PAGE 7
The Age Of Athletic Prizemen: A Chapter In Greek Art
by
This mystery of combined motion and rest, of rest in motion, had involved, of course, on the part of the sculptor who had mastered its secret, long and intricate consideration. Archaic as it is, primitive still in some respects, full of the primitive youth it celebrates, it is, in fact, a learned work, and suggested to a great analyst of literary style, singular as it may seem, the “elaborate” or “contorted” manner in literature of the later Latin writers, which, however, he finds “laudable” for its purpose. Yet with all its learned involution, thus so oddly characterised by Quintilian, so entirely is this quality subordinated to the proper purpose of the Discobolus as a work of art, a thing to be looked at rather than to think about, that it makes one exclaim still, with the poet of athletes,–The natural is ever best!”–to de phya hapan kratiston.[6] Perhaps that triumphant, unimpeachable naturalness is after all the reason why, on seeing it for the first time, it suggests no new view of the beauty of human form, or point of view for the regarding of it; is acceptable rather as embodying (say, in one perfect flower) all one has ever fancied or seen, in old Greece or on Thames’ side, of the unspoiled body of youth, thus delighting itself and others, at that perfect, because unconscious, point of good-fortune, as it moves or rests just there for a moment, between the animal and spiritual worlds. “Grant them,” you pray in Pindar’s own words, grant them with feet so light to pass through life!”
[Footnote 6:
Transliteration: to de phya hapan kratiston. Pater’s translation: “The natural is ever best!” Pindar, Odes, Book O., poem 9, line 100. See See page 279 note for reference. ]
The face of the young man, as you see him in the British Museum for instance, with fittingly inexpressive expression, (look into, look at the curves of, the blossom-like cavity of the opened mouth) is beautiful, but not altogether virile. The eyes, the facial lines which they gather into one, seem ready to follow the coming motion of the discus as those of an onlooker might be; but that head does not really belong to the discobolus. To be assured of this you have but to compare with that version in the British Museum the most authentic of all derivations from the original, preserved till lately at the Palazzo Massimi in Rome. Here, the vigorous head also, with the face, smooth enough, but spare, and tightly drawn over muscle and bone, is sympathetic with, yields itself to, the concentration, in the most literal sense, of all beside;–is itself, in very truth, the steady centre of the discus, which begins to spin; as the source of will, the source of the motion with which the discus is already on the wing,–that, and the entire form. The Discobolus of the Massimi Palace presents, moreover, in the hair, for instance, those survivals of primitive manner which would mark legitimately Myron’s actual pre- Pheidiac standpoint; as they are congruous also with a certain archaic, a more than merely athletic, spareness of form generally– delightful touches of unreality in this realist of a great time, and of a sort of conventionalism that has an attraction in itself.

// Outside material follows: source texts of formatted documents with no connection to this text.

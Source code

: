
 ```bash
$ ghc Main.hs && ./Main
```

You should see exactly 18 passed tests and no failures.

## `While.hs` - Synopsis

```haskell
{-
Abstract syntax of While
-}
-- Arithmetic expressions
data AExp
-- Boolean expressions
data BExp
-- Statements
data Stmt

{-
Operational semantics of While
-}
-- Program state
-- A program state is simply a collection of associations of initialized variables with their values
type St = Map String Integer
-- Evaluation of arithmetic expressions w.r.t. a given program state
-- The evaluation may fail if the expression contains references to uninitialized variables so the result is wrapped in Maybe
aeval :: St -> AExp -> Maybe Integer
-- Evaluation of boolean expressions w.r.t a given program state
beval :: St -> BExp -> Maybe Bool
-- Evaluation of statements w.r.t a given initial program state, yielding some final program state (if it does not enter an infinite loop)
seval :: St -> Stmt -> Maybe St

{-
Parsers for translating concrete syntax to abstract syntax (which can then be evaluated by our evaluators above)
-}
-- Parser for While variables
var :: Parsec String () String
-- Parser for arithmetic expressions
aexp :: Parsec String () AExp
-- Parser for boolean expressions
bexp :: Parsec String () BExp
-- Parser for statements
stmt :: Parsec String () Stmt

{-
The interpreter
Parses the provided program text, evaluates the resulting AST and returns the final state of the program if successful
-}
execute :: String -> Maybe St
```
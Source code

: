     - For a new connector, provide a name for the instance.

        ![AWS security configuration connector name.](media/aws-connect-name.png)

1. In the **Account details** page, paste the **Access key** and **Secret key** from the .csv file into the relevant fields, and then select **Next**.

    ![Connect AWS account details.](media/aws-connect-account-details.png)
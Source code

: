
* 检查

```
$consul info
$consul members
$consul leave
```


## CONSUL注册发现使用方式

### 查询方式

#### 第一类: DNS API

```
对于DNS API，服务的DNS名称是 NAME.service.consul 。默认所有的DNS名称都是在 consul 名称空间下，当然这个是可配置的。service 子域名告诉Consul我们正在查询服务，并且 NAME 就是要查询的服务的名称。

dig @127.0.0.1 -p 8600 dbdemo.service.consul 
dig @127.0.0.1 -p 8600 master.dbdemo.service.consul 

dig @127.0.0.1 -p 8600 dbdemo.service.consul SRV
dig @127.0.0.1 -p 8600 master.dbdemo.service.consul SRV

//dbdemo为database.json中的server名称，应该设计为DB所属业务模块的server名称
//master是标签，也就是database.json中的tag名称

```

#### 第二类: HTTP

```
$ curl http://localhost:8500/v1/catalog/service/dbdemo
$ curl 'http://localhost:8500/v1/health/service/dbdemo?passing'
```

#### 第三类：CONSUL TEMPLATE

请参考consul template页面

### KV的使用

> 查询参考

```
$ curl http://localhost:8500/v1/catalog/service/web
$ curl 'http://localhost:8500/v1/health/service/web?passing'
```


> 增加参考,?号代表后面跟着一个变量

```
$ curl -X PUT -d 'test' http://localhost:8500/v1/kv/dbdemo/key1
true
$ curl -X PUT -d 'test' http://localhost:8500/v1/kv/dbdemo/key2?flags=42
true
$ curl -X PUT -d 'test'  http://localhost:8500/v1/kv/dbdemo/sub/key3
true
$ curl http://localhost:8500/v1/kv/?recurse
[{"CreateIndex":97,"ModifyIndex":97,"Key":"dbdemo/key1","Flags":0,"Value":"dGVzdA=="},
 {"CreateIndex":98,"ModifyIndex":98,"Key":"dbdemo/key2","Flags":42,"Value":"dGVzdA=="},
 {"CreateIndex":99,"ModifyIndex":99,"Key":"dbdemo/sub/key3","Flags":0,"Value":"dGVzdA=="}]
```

Was it a portrait? That one can so much as ask the question is a proof how far the master, in spite of his lingering archaism, is come already from the antique marbles of Aegina. Was it the portrait of one much-admired youth, or rather the type, the rectified essence, of many such, at the most pregnant, the essential, moment, of the exercise of their natural powers, of what they really were? Have we here, in short, the sculptor Myron’s reasoned memory of many a quoit- player, of a long flight of quoit-players; as, were he here, he might have given us the cricketer, the passing generation of cricketers, sub specie eternitatis, under the eternal form of art?